We shouldn't shed any tears for the end of the 2004 Health Accord. The $41-billion, 10-year "fix for a generation" resulted in modest improvements in some areas, like reducing select surgical wait times.

Essentially it allowed the stewards of medicare to tread water for a decade instead of undertaking needed structural reforms and tackling tough questions.

That lack of reform and absence of leadership is what we should be bemoaning today, not the expiry of a contract.

There were only three Health Accords – in 2000, then 2003, a deal that was quickly supplanted by the 2004 deal.

Having First Ministers negotiate an accord like a peace treaty was an odd method for transfering money from Ottawa to the provinces and territories.

For all the moaning about Stephen Harper unilaterally imposing a new transfer formula, he would be a fool to subject himself to the method employed by the Liberals in the past – where the premiers gang-up and extort money from the prime minister.
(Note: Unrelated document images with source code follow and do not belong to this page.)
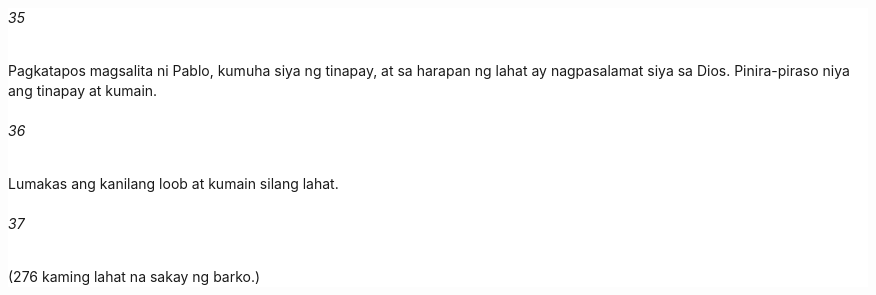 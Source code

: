 






###### 35 










Pagkatapos magsalita ni Pablo, kumuha siya ng tinapay, at sa harapan ng lahat ay nagpasalamat siya sa Dios. Pinira-piraso niya ang tinapay at kumain. 





















###### 36 










Lumakas ang kanilang loob at kumain silang lahat. 





















###### 37 










(276 kaming lahat na sakay ng barko.) 
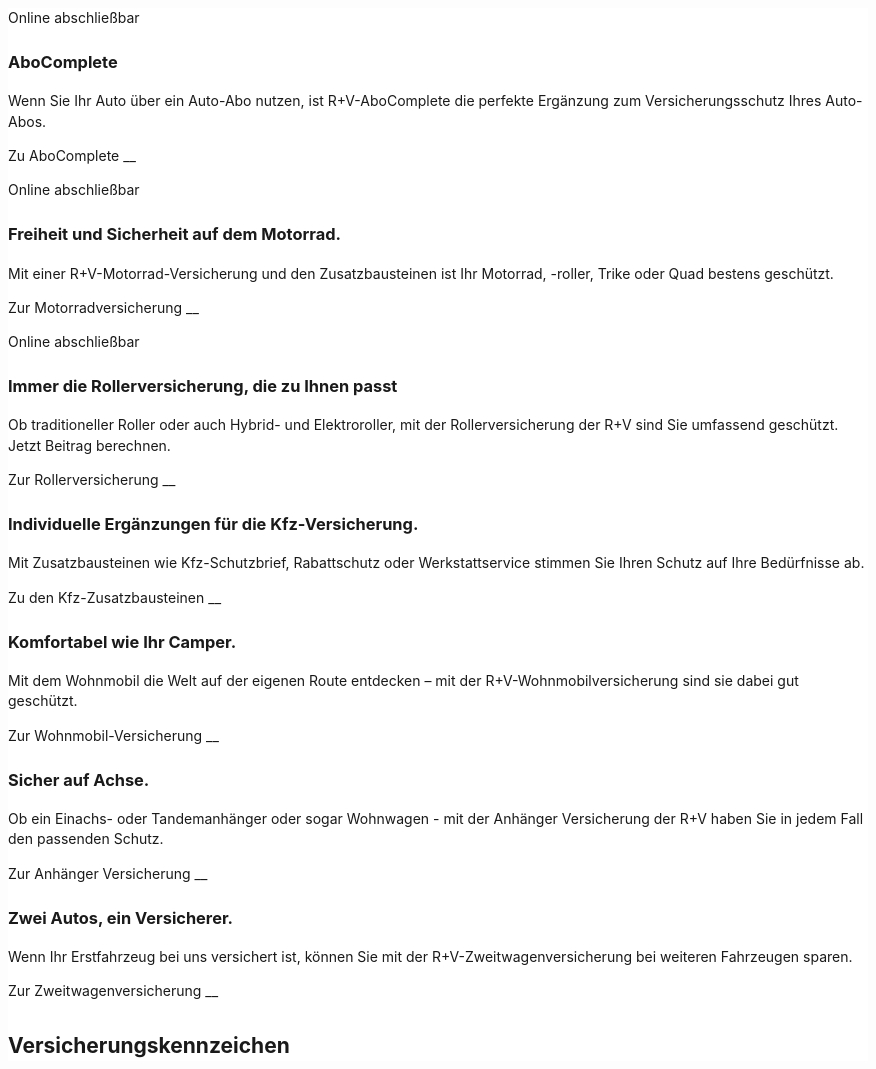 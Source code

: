 Online abschließbar

### AboComplete

Wenn Sie Ihr Auto über ein Auto-Abo nutzen, ist R+V-AboComplete die perfekte
Ergänzung zum Versicherungsschutz Ihres Auto-Abos.

Zu AboComplete __

Online abschließbar

### Freiheit und Sicherheit auf dem Motorrad.

Mit einer R+V-Motorrad-Versicherung und den Zusatzbausteinen ist Ihr Motorrad,
-roller, Trike oder Quad bestens geschützt.

Zur Motorradversicherung __

Online abschließbar

### Immer die Rollerversicherung, die zu Ihnen passt

Ob traditioneller Roller oder auch Hybrid- und Elektroroller, mit der
Rollerversicherung der R+V sind Sie umfassend geschützt. Jetzt Beitrag
berechnen.

Zur Rollerversicherung __

### Individuelle Ergänzungen für die Kfz-Versicherung.

Mit Zusatzbausteinen wie Kfz-Schutzbrief, Rabattschutz oder Werkstattservice
stimmen Sie Ihren Schutz auf Ihre Bedürfnisse ab.

Zu den Kfz-Zusatzbausteinen __

### Komfortabel wie Ihr Camper.

Mit dem Wohnmobil die Welt auf der eigenen Route entdecken – mit der
R+V-Wohnmobilversicherung sind sie dabei gut geschützt.

Zur Wohnmobil-Versicherung __

### Sicher auf Achse.

Ob ein Einachs- oder Tandemanhänger oder sogar Wohnwagen - mit der Anhänger
Versicherung der R+V haben Sie in jedem Fall den passenden Schutz.

Zur Anhänger Versicherung __

### Zwei Autos, ein Versicherer.

Wenn Ihr Erstfahrzeug bei uns versichert ist, können Sie mit der
R+V-Zweitwagenversicherung bei weiteren Fahrzeugen sparen.

Zur Zweitwagenversicherung __

##  Versicherungskennzeichen
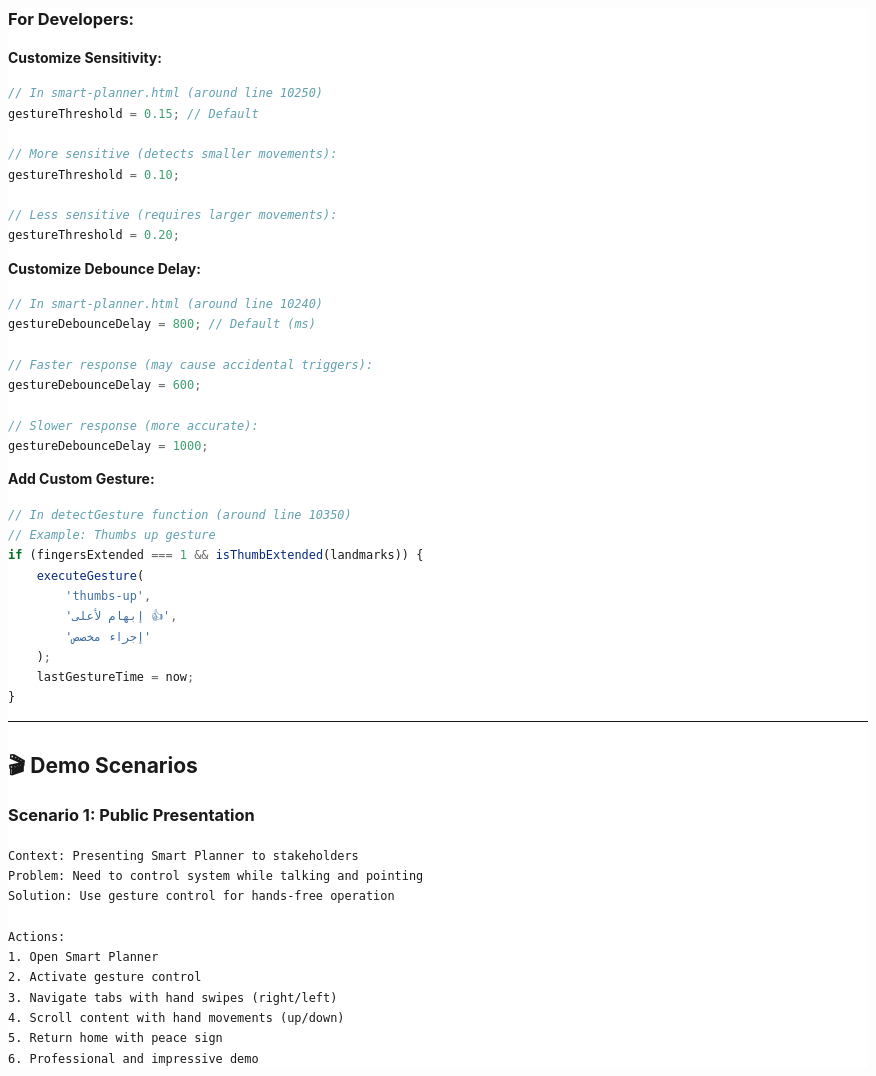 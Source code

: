 ### For Developers:

**Customize Sensitivity:**
```javascript
// In smart-planner.html (around line 10250)
gestureThreshold = 0.15; // Default

// More sensitive (detects smaller movements):
gestureThreshold = 0.10;

// Less sensitive (requires larger movements):
gestureThreshold = 0.20;
```

**Customize Debounce Delay:**
```javascript
// In smart-planner.html (around line 10240)
gestureDebounceDelay = 800; // Default (ms)

// Faster response (may cause accidental triggers):
gestureDebounceDelay = 600;

// Slower response (more accurate):
gestureDebounceDelay = 1000;
```

**Add Custom Gesture:**
```javascript
// In detectGesture function (around line 10350)
// Example: Thumbs up gesture
if (fingersExtended === 1 && isThumbExtended(landmarks)) {
    executeGesture(
        'thumbs-up',
        'إبهام لأعلى 👍',
        'إجراء مخصص'
    );
    lastGestureTime = now;
}
```

---

## 🎬 Demo Scenarios

### Scenario 1: Public Presentation
```
Context: Presenting Smart Planner to stakeholders
Problem: Need to control system while talking and pointing
Solution: Use gesture control for hands-free operation

Actions:
1. Open Smart Planner
2. Activate gesture control
3. Navigate tabs with hand swipes (right/left)
4. Scroll content with hand movements (up/down)
5. Return home with peace sign
6. Professional and impressive demo
```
When medicare began as a national program, back in 1957, the formula was simple: The federal government paid for half of all hospital costs incurred by the provinces, as long as they met certain conditions, notably that access was universal, "free" (meaning no additional user fees) and that each jurisdiction offered a comparable level of services. A few years later, in 1962, that same formula was extended to paying for physician services.

The 50-50 formula continued for a long time, but new conditions were added under the Canada Assistance Plan (CAP) in 1965, and side deals were made, mostly to pay for infrastructure. In that period, health costs were soaring, due to a time of rampant inflation.

In 1976, prime minister Pierre Trudeau announced that Ottawa was ending cost-sharing in healthcare. Instead, the federal government introduced Established Programs Funding (EPF) – block grants that were a combination of cash and tax points.

The reduction in federal transfers led provinces and practitioners to look for new sources of cash and extra-billing returned, sparking a political crisis. It was resolved with the adoption of the Canada Health Act, which spelled out the conditions for provinces receiving federal money, but didn't address how much they would get.

In 1995, the CAP and EPF were merged into the Canada Health and Social Transfer (CHST), another block grant. (They would later be uncoupled to create the Canada Health Transfer that exists today.)

But one constant was that the provinces were dissatisfied with the amounts transferred. This became a key issue in the report of the commission led by Roy Romanow, a former Saskatchewan premier. He called for a cash infusion of $8.5-billion, then an additional increase of $6.5-billion per year. Filling this so-called "Romanow gap" was the impetus for the Health Accords that would come later.

All this to say that there is no perfect formula for the transfer of dollars.

What we do know is that the federal contribution to health spending, which started at 50 per cent, fell to about 35 per cent in the EPF era, then to roughly 25 per cent in the health accords. Now, Ottawa contributes a little less than 20 per cent of publicly-funded healthcare and, according to the Parliamentary Budget Office, that will fall below 12 per cent in the next 25 years.

Here's the blunt reality: Medicare is no longer a joint venture. Ottawa is a minority partner.

That may or may not be acceptable to Canadians. What is not acceptable is that this change has occurred stealthily, without any real discussion.

Are we happy to have 14 autonomous health systems – the provinces, territories and the federal system (for indigenous peoples, the Canadian Forces and RCMP) – or do we want some semblance of a national system?

If it is the latter, then transfers should be used explicitly to create some uniformity, through national standards. And if Ottawa is going to have any real power of persuasion, it has to up transfers significantly, which would, in turn require tax reform.

If it is the former, then the provinces have to step up and take charge of their health systems, and be clear with the electorate that health care services would differ markedly around the country.

A fundamental choice awaits us: Do we want a national medicare system or not? It's not a decision that should be made in the backrooms or, worse yet, by default.

André Picard is The Globe's public health columnist.